-- Opening Marker --
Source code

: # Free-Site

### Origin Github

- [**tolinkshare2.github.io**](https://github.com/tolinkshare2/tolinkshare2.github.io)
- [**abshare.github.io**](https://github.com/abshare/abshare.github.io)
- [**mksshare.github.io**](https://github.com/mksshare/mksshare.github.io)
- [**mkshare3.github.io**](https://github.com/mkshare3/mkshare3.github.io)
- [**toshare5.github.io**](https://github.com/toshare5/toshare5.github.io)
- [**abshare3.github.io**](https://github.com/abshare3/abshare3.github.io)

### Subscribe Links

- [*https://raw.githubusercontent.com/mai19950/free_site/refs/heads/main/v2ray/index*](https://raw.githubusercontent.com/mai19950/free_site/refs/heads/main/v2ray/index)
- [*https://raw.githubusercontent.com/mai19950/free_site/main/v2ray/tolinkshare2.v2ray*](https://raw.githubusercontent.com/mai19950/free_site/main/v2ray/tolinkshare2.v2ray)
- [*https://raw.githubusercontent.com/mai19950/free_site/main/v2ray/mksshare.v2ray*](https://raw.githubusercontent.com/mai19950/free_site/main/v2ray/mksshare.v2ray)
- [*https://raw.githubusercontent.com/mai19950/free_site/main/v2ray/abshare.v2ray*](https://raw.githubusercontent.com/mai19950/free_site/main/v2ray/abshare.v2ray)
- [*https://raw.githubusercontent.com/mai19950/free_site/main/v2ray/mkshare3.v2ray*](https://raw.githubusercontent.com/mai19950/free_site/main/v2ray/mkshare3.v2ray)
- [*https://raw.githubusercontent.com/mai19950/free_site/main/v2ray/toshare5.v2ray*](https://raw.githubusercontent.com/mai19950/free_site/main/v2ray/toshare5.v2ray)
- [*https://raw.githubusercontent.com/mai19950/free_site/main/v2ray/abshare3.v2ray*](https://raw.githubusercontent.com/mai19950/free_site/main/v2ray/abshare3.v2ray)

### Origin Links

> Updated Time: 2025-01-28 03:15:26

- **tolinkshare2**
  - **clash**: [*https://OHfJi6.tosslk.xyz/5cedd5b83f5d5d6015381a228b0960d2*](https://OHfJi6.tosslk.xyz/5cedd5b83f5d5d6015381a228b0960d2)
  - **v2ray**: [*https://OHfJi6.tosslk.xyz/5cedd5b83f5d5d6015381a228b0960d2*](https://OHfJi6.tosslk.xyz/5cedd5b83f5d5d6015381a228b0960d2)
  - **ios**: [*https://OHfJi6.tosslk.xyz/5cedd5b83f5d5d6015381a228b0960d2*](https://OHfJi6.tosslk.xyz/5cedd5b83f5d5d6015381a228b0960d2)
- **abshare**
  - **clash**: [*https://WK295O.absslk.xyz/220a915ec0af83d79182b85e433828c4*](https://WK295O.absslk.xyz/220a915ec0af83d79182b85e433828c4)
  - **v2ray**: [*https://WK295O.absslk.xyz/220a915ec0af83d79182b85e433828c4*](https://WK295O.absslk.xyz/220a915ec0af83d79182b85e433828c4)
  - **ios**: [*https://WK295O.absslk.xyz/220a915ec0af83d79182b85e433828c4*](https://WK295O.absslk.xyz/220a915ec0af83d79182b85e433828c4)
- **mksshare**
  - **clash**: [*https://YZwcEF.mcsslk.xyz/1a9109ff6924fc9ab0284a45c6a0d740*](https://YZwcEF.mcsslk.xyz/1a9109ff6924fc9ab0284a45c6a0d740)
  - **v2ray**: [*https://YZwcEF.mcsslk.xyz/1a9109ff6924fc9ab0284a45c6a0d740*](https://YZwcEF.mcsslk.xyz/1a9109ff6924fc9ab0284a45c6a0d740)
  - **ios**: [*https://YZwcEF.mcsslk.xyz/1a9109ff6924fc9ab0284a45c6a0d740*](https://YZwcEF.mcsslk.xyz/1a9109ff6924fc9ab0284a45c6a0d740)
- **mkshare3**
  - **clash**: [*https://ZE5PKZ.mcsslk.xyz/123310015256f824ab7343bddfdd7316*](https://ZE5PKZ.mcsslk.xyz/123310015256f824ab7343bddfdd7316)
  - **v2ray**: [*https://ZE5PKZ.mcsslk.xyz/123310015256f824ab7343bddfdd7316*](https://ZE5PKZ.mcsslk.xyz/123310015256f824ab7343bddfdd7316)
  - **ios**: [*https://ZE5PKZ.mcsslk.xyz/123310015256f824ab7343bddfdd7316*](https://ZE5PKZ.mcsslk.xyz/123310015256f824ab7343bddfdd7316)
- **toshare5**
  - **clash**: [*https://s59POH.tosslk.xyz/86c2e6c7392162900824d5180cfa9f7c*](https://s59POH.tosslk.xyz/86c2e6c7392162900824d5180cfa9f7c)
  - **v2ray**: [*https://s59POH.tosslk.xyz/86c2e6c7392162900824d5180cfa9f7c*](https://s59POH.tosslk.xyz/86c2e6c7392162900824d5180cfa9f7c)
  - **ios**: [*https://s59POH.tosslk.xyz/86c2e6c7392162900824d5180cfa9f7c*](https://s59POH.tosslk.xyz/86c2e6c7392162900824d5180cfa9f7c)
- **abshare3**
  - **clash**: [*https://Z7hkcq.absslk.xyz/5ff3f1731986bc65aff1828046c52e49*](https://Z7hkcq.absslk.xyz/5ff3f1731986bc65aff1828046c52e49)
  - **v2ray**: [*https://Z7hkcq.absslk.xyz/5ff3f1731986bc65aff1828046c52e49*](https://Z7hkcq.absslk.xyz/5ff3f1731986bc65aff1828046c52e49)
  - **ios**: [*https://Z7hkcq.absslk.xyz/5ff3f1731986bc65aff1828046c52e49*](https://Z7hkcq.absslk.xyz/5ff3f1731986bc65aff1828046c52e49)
-- Closing Marker --
The lines above should be printed again, exactly as they are.

Source code

: # Free-Site

### Origin Github

- [**tolinkshare2.github.io**](https://github.com/tolinkshare2/tolinkshare2.github.io)
- [**abshare.github.io**](https://github.com/abshare/abshare.github.io)
- [**mksshare.github.io**](https://github.com/mksshare/mksshare.github.io)
- [**mkshare3.github.io**](https://github.com/mkshare3/mkshare3.github.io)
- [**toshare5.github.io**](https://github.com/toshare5/toshare5.github.io)
- [**abshare3.github.io**](https://github.com/abshare3/abshare3.github.io)

### Subscribe Links

- [*https://raw.githubusercontent.com/mai19950/free_site/refs/heads/main/v2ray/index*](https://raw.githubusercontent.com/mai19950/free_site/refs/heads/main/v2ray/index)
- [*https://raw.githubusercontent.com/mai19950/free_site/main/v2ray/tolinkshare2.v2ray*](https://raw.githubusercontent.com/mai19950/free_site/main/v2ray/tolinkshare2.v2ray)
- [*https://raw.githubusercontent.com/mai19950/free_site/main/v2ray/mksshare.v2ray*](https://raw.githubusercontent.com/mai19950/free_site/main/v2ray/mksshare.v2ray)
- [*https://raw.githubusercontent.com/mai19950/free_site/main/v2ray/abshare.v2ray*](https://raw.githubusercontent.com/mai19950/free_site/main/v2ray/abshare.v2ray)
- [*https://raw.githubusercontent.com/mai19950/free_site/main/v2ray/mkshare3.v2ray*](https://raw.githubusercontent.com/mai19950/free_site/main/v2ray/mkshare3.v2ray)
- [*https://raw.githubusercontent.com/mai19950/free_site/main/v2ray/toshare5.v2ray*](https://raw.githubusercontent.com/mai19950/free_site/main/v2ray/toshare5.v2ray)
- [*https://raw.githubusercontent.com/mai19950/free_site/main/v2ray/abshare3.v2ray*](https://raw.githubusercontent.com/mai19950/free_site/main/v2ray/abshare3.v2ray)

### Origin Links

> Updated Time: 2025-01-28 03:15:26

- **tolinkshare2**
  - **clash**: [*https://OHfJi6.tosslk.xyz/5cedd5b83f5d5d6015381a228b0960d2*](https://OHfJi6.tosslk.xyz/5cedd5b83f5d5d6015381a228b0960d2)
  - **v2ray**: [*https://OHfJi6.tosslk.xyz/5cedd5b83f5d5d6015381a228b0960d2*](https://OHfJi6.tosslk.xyz/5cedd5b83f5d5d6015381a228b0960d2)
  - **ios**: [*https://OHfJi6.tosslk.xyz/5cedd5b83f5d5d6015381a228b0960d2*](https://OHfJi6.tosslk.xyz/5cedd5b83f5d5d6015381a228b0960d2)
- **abshare**
  - **clash**: [*https://WK295O.absslk.xyz/220a915ec0af83d79182b85e433828c4*](https://WK295O.absslk.xyz/220a915ec0af83d79182b85e433828c4)
  - **v2ray**: [*https://WK295O.absslk.xyz/220a915ec0af83d79182b85e433828c4*](https://WK295O.absslk.xyz/220a915ec0af83d79182b85e433828c4)
  - **ios**: [*https://WK295O.absslk.xyz/220a915ec0af83d79182b85e433828c4*](https://WK295O.absslk.xyz/220a915ec0af83d79182b85e433828c4)
- **mksshare**
  - **clash**: [*https://YZwcEF.mcsslk.xyz/1a9109ff6924fc9ab0284a45c6a0d740*](https://YZwcEF.mcsslk.xyz/1a9109ff6924fc9ab0284a45c6a0d740)
  - **v2ray**: [*https://YZwcEF.mcsslk.xyz/1a9109ff6924fc9ab0284a45c6a0d740*](https://YZwcEF.mcsslk.xyz/1a9109ff6924fc9ab0284a45c6a0d740)
  - **ios**: [*https://YZwcEF.mcsslk.xyz/1a9109ff6924fc9ab0284a45c6a0d740*](https://YZwcEF.mcsslk.xyz/1a9109ff6924fc9ab0284a45c6a0d740)
- **mkshare3**
  - **clash**: [*https://ZE5PKZ.mcsslk.xyz/123310015256f824ab7343bddfdd7316*](https://ZE5PKZ.mcsslk.xyz/123310015256f824ab7343bddfdd7316)
  - **v2ray**: [*https://ZE5PKZ.mcsslk.xyz/123310015256f824ab7343bddfdd7316*](https://ZE5PKZ.mcsslk.xyz/123310015256f824ab7343bddfdd7316)
  - **ios**: [*https://ZE5PKZ.mcsslk.xyz/123310015256f824ab7343bddfdd7316*](https://ZE5PKZ.mcsslk.xyz/123310015256f824ab7343bddfdd7316)
- **toshare5**
  - **clash**: [*https://s59POH.tosslk.xyz/86c2e6c7392162900824d5180cfa9f7c*](https://s59POH.tosslk.xyz/86c2e6c7392162900824d5180cfa9f7c)
  - **v2ray**: [*https://s59POH.tosslk.xyz/86c2e6c7392162900824d5180cfa9f7c*](https://s59POH.tosslk.xyz/86c2e6c7392162900824d5180cfa9f7c)
  - **ios**: [*https://s59POH.tosslk.xyz/86c2e6c7392162900824d5180cfa9f7c*](https://s59POH.tosslk.xyz/86c2e6c7392162900824d5180cfa9f7c)
- **abshare3**
  - **clash**: [*https://Z7hkcq.absslk.xyz/5ff3f1731986bc65aff1828046c52e49*](https://Z7hkcq.absslk.xyz/5ff3f1731986bc65aff1828046c52e49)
  - **v2ray**: [*https://Z7hkcq.absslk.xyz/5ff3f1731986bc65aff1828046c52e49*](https://Z7hkcq.absslk.xyz/5ff3f1731986bc65aff1828046c52e49)
  - **ios**: [*https://Z7hkcq.absslk.xyz/5ff3f1731986bc65aff1828046c52e49*](https://Z7hkcq.absslk.xyz/5ff3f1731986bc65aff1828046c52e49)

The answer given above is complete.